What Emerged from These Sessions

Across all three neighbourhoods, certain themes appeared again and again:

  • Visibility = Safety
    Girls emphasised the importance of open sightlines, minimal walls, and adequate lighting. One group designed a “mirror corner” so that users could see who was approaching from behind.
  • Programs Over Infrastructure
    Adolescents asked for evening events, sports tournaments, dance corners-not just benches or swings. A park that’s used is a park that feels safe.
  • Territory Matters
    Boys and girls often used different routes or entered parks from different points. In Jawahar Nagar, girls proposed a “quiet zone” at the back of the park, while boys suggested a central play court.
  • Colour and Identity
    Many wanted murals, bright colours, and community artwork that reflected local stories and people. “We want this to look like ours,” one girl said.
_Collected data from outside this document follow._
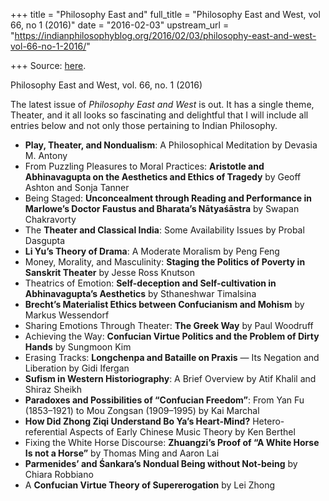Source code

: +++
title = "Philosophy East and"
full_title = "Philosophy East and West, vol 66, no 1 (2016)"
date = "2016-02-03"
upstream_url = "https://indianphilosophyblog.org/2016/02/03/philosophy-east-and-west-vol-66-no-1-2016/"

+++
Source: [here](https://indianphilosophyblog.org/2016/02/03/philosophy-east-and-west-vol-66-no-1-2016/).

Philosophy East and West, vol. 66, no. 1 (2016)



The latest issue of *Philosophy East and West* is out. It has a single
theme, Theater, and it all looks so fascinating and delightful that I
will include all entries below and not only those pertaining to Indian
Philosophy.  

-   **Play, Theater, and Nondualism**: A Philosophical Meditation by
    Devasia M. Antony
-   From Puzzling Pleasures to Moral Practices: **Aristotle and
    Abhinavagupta on the Aesthetics and Ethics of Tragedy** by Geoff
    Ashton and Sonja Tanner
-   Being Staged: **Unconcealment through Reading and Performance in**
    **Marlowe’s Doctor Faustus and Bharata’s Nātyaśāstra** by Swapan
    Chakravorty
-   The **Theater and Classical India**: Some Availability Issues by
    Probal Dasgupta
-   **Li Yu’s Theory of Drama**: A Moderate Moralism by Peng Feng
-   Money, Morality, and Masculinity: **Staging the Politics of Poverty
    in Sanskrit Theater** by Jesse Ross Knutson
-   Theatrics of Emotion: **Self-deception and Self-cultivation in**  
    **Abhinavagupta’s Aesthetics** by Sthaneshwar Timalsina
-   **Brecht’s Materialist Ethics between Confucianism and Mohism** by
    Markus Wessendorf
-   Sharing Emotions Through Theater: **The Greek Way** by Paul Woodruff
-   Achieving the Way: **Confucian Virtue Politics and the Problem of
    Dirty** **Hands** by Sungmoon Kim
-   Erasing Tracks: **Longchenpa and Bataille on Praxis** — Its Negation
    and Liberation by Gidi Ifergan
-   **Sufism in Western Historiography**: A Brief Overview by Atif
    Khalil and Shiraz Sheikh
-   **Paradoxes and Possibilities of “Confucian Freedom”**: From Yan Fu
    (1853–1921) to Mou Zongsan (1909–1995) by Kai Marchal
-   **How Did Zhong Ziqi Understand Bo Ya’s Heart-Mind?**
    Hetero-referential Aspects of Early Chinese Music Theory by Ken
    Berthel
-   Fixing the White Horse Discourse: **Zhuangzi’s Proof of “A White
    Horse Is not a Horse”** by Thomas Ming and Aaron Lai
-   **Parmenides’ and Śankara’s Nondual Being without Not-being** by
    Chiara Robbiano
-   A **Confucian Virtue Theory of Supererogation** by Lei Zhong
What I’m Learning About Youth Co-Design

These sessions have offered more than just design ideas. They’ve taught me valuable lessons about how young people engage, express, and imagine when given the right environment. Here are a few takeaways that continue to shape my understanding:

  • It’s not just about collecting ideas. It’s about building the capacity of young people to become spatial thinkers. Several participants asked if they could keep the base maps to continue working on them at home.
  • Language matters. When I used terms like “survey” or “design,” the energy dropped. But when I said, “Let’s draw a story,” or “Build your dream corner,” the energy came alive.
  • Inclusion requires intention. We made sure to hold sessions at varied times (afternoon for school-goers, evening for working adolescents), and to explicitly invite girls, non-binary youth, and those who’d been silent during earlier visits.

What’s Next

The ideas shared by adolescents would now be translated into technical drawings, with the aim of developing them into real-world interventions using a tactical urbanism approach. These on-ground prototypes would serve as living demonstrations, showing both the community and local authorities what’s possible when young voices are included in shaping city spaces.

What stays with me is the energy, ownership, and creative chaos of the workshops. They’re a powerful reminder that meaningful design doesn’t begin on a blank screen, it begins on the ground, with people, crayons, and cardboard.